We’ve been writing about this annual survey with considerable angst for two decades and things have gone downhill since. In 1997, the first year of the survey, 2 percent of those questioned could name all five rights.

Somewhat ironically, considering the considerable willingness to renege on it, the one First Amendment right a simple majority, 56 percent, could name was freedom of speech. Only 15 percent could recall freedom of religion. A mere 13 percent could think of freedom of the press, while right of assembly garnered only 12 percent and right of petition a paltry 2 percent. Fully 9 percent thought the Second Amendment right to bear arms was in the First.

Another disturbing finding in the survey is the willingness of Americans to silence someone merely because someone might be offended. When asked whether public universities should be able to retract invitations to controversial speakers if their remarks would offend some groups or even individuals, 42 percent agreed. If the appearance might provoke protests, 51 percent would withdraw the invitation. And if it might incite violence, 70 would cancel — the hooligan’s veto.

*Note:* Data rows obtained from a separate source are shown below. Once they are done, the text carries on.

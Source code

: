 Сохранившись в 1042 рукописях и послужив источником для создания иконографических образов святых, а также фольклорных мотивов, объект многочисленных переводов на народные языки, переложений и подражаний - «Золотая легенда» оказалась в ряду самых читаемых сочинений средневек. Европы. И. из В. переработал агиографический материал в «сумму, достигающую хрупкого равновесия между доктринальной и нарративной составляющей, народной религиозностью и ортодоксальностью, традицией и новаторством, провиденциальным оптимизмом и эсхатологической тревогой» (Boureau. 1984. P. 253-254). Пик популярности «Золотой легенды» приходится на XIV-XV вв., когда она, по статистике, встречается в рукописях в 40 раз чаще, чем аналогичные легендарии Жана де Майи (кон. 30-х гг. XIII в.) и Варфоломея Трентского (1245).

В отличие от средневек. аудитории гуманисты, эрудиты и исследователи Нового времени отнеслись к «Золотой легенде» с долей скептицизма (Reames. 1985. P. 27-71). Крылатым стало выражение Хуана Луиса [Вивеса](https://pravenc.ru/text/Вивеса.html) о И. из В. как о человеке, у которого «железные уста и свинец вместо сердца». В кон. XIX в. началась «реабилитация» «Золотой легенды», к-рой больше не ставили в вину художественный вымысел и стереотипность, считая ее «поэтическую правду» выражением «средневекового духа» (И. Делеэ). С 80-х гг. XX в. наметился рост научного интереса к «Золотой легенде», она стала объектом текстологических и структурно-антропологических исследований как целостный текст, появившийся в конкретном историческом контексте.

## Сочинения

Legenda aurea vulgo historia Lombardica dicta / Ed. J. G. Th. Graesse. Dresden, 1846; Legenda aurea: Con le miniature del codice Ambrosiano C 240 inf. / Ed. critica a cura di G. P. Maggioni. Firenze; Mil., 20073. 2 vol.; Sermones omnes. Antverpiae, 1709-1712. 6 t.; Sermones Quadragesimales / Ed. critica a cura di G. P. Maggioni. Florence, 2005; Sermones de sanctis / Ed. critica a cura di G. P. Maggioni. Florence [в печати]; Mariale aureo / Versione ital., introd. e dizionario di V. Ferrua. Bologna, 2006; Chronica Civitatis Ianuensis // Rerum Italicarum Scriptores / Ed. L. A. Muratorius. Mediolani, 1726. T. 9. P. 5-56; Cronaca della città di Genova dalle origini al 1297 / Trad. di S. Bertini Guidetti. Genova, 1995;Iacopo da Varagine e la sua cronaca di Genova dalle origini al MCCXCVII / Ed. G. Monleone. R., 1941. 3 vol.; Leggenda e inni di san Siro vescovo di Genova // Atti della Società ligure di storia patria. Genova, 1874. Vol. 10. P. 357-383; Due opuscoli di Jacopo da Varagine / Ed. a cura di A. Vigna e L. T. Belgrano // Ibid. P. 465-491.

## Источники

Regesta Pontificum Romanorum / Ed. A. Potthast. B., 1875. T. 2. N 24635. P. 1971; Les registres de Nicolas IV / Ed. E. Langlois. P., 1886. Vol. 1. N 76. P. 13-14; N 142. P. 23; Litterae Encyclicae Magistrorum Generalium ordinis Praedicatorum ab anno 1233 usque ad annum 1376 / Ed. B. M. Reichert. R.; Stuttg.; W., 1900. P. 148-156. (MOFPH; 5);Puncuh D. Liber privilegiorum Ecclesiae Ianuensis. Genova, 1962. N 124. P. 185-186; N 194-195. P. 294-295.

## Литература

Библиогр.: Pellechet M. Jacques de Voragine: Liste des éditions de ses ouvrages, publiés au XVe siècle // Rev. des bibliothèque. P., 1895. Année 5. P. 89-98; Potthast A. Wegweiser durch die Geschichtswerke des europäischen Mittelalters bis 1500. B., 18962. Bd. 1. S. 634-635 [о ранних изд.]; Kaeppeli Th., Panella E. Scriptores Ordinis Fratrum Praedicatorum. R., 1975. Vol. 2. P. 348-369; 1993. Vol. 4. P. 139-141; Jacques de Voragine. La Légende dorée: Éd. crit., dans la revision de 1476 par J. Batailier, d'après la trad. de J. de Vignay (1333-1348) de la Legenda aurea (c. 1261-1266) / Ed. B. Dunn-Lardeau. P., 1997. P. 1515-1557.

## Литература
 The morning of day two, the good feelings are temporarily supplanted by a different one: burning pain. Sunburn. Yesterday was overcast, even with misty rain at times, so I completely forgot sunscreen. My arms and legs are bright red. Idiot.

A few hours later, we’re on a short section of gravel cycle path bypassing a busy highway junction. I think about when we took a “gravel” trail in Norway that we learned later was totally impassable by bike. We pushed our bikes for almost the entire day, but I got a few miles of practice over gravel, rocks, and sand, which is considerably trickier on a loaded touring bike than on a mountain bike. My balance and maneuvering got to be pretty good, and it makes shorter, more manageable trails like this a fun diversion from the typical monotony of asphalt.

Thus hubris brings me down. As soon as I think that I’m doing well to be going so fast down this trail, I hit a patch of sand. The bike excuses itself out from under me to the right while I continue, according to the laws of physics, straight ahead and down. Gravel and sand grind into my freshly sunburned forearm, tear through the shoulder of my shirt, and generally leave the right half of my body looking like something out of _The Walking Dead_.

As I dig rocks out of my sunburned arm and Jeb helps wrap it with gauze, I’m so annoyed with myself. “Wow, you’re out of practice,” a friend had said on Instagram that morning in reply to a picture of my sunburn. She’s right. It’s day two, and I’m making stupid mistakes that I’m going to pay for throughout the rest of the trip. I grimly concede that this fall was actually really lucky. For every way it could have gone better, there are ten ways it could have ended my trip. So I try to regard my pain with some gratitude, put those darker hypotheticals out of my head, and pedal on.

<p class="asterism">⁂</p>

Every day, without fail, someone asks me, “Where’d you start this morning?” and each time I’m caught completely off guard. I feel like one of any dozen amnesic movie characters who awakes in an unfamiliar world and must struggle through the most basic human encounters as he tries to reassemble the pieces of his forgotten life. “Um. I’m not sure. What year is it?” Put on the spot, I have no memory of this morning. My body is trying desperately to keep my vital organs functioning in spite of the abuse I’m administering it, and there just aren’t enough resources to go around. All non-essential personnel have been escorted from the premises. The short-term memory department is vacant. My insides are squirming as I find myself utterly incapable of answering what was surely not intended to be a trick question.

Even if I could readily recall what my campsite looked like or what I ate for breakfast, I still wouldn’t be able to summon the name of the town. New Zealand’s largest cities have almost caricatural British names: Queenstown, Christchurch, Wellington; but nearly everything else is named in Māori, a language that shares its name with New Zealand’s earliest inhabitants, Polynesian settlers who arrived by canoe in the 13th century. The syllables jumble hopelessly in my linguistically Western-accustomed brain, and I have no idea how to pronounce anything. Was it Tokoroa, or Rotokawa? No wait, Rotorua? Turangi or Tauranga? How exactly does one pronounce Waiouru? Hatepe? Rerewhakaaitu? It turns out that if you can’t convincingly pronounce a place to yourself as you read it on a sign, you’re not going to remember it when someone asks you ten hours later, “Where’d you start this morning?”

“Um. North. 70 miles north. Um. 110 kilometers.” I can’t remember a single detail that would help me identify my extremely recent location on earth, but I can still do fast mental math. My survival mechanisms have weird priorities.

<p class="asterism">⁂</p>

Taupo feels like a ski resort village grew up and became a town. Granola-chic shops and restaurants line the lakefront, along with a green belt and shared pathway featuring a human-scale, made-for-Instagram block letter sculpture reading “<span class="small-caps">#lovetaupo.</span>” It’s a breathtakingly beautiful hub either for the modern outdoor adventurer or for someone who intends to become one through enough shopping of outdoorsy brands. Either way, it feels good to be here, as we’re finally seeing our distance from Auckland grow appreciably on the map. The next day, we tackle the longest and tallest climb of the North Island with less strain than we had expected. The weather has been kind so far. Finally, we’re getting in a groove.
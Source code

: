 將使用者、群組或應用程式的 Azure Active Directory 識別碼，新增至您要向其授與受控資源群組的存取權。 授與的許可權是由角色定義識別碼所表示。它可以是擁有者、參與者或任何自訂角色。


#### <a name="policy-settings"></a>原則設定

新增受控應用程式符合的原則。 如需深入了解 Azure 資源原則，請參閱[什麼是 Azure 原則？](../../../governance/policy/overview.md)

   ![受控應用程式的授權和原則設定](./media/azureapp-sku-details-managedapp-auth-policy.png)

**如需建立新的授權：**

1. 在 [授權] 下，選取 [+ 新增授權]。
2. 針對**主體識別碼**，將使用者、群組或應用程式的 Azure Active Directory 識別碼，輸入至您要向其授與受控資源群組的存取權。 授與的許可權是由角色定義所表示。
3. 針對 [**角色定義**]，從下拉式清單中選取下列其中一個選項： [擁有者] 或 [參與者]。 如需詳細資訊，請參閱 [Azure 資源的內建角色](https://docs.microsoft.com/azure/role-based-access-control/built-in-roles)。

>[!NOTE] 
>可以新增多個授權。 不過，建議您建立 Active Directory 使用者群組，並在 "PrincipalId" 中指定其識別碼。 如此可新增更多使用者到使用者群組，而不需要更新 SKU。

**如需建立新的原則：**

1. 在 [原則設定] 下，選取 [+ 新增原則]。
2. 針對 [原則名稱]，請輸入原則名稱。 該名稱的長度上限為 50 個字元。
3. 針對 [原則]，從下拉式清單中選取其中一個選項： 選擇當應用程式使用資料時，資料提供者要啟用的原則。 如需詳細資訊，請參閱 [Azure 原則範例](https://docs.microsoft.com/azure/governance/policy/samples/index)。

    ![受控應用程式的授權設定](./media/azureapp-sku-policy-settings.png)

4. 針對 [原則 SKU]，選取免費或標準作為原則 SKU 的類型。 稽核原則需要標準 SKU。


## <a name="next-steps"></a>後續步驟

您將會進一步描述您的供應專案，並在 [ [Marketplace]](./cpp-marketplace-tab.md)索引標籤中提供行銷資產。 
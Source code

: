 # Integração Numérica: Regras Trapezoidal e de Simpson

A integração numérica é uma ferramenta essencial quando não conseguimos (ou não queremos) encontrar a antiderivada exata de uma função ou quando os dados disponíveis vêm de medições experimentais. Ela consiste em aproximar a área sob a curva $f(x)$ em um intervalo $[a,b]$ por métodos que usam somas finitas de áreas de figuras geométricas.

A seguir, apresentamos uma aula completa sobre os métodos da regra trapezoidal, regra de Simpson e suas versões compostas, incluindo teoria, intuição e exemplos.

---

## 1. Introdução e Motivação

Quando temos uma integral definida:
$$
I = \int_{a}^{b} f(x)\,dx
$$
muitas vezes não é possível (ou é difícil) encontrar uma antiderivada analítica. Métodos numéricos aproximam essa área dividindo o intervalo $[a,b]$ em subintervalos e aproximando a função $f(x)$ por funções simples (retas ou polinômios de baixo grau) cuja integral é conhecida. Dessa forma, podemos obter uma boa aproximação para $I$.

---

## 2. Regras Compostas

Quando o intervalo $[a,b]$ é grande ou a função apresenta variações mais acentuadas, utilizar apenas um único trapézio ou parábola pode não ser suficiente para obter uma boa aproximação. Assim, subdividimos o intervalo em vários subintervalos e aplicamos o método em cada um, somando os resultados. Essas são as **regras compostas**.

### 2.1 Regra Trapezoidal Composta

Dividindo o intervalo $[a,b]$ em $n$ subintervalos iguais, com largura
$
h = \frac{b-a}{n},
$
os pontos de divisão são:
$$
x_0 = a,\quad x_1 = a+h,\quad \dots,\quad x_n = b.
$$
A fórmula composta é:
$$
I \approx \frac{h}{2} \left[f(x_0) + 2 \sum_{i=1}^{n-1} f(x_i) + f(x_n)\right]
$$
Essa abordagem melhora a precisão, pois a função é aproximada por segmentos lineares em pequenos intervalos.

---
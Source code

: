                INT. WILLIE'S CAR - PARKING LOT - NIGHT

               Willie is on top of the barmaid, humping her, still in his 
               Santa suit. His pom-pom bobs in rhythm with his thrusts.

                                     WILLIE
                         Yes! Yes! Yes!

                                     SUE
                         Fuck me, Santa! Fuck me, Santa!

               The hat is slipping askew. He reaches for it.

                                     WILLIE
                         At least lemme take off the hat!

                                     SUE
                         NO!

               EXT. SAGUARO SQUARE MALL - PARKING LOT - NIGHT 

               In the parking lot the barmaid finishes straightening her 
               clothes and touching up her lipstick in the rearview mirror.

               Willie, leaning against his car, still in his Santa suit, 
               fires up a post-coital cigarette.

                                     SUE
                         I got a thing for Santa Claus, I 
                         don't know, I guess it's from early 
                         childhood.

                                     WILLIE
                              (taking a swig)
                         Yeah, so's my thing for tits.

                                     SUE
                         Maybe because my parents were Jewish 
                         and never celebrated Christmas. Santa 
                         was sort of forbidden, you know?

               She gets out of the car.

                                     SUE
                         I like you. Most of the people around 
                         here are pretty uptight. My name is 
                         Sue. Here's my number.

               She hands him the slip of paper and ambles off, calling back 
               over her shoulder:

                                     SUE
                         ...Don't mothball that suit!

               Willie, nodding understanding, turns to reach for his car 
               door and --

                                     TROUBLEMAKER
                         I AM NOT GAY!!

“It’s a little disquieting that 4 in 10 believe that public universities should be able to cancel a speaker if he or she might offend ‘individuals.’ In these polarized times, it’s difficult to conceive of anyone speaking on any topic without offending someone,” commented Ken Paulson, president of the Freedom Forum Institute’s First Amendment Center and dean of the College of Media and Entertainment at Middle Tennessee State University.

“That finding — along with majority support for cancelling speakers if a protest is likely — suggests there is significant public support for keeping controversial ideas off college campuses,” Paulson continues. “This begs the question: If a public institution dedicated to the sharing of knowledge and ideas is the wrong place for controversial thoughts, what is the appropriate venue?”

On a more positive note, 74 percent of survey respondents agreed that it is important that the news media act as a watchdog on the government, up from only 68 percent in 2017.

David L. Hudson, Jr. — author, co-author or co-editor of more than 40 books, including “First Amendment: Freedom of Speech” — noted that politicians have long extolled and excoriated the role of the press.

Though President Obama praised “a tough and vibrant media,” President Trump has called some members of the press “enemies of the people” and purveyors of “fake news.”

“The most encouraging part of the 2018 State of the First Amendment survey is the public’s embrace of the ideal of the media serving as the watchdog of a free society,” Hudson writes. “The American public recognizes the essential importance of a vibrant and free press to serve the interests of the public as a check against government.”

But for how long?

A version of this column appeared this week in many of the Battle Born Media newspapers — The Ely Times, the Mesquite Local News, the Mineral County Independent-News, the Eureka Sentinel and the Lincoln County Record — and the Elko Daily Free Press.

Citing the Founders as champions of the press may not hold up under scrutiny

The Las Vegas Sun joined with an estimated 200 other newspapers today to collude in an attack on President Trump for attacking the press with an editorial under the headline: “Take it from the Founding Fathers: Journalists are Public Ally No. 1.”

The editorialist pontificates: “For Trump to suggest these professionals are un-American is highly offensive. These are individuals who believe passionately that well-informed citizens are the lifeblood of our democracy and that the media’s role is to provide the information those citizens need. You also won’t find a group that is more committed to protecting First Amendment freedoms and other liberties.”

There are several references to the Founders.

I wonder what the paper would say about someone who said: “I deplore … the putrid state into which our newspapers have passed and the malignity, the vulgarity, and mendacious spirit of those who write for them …”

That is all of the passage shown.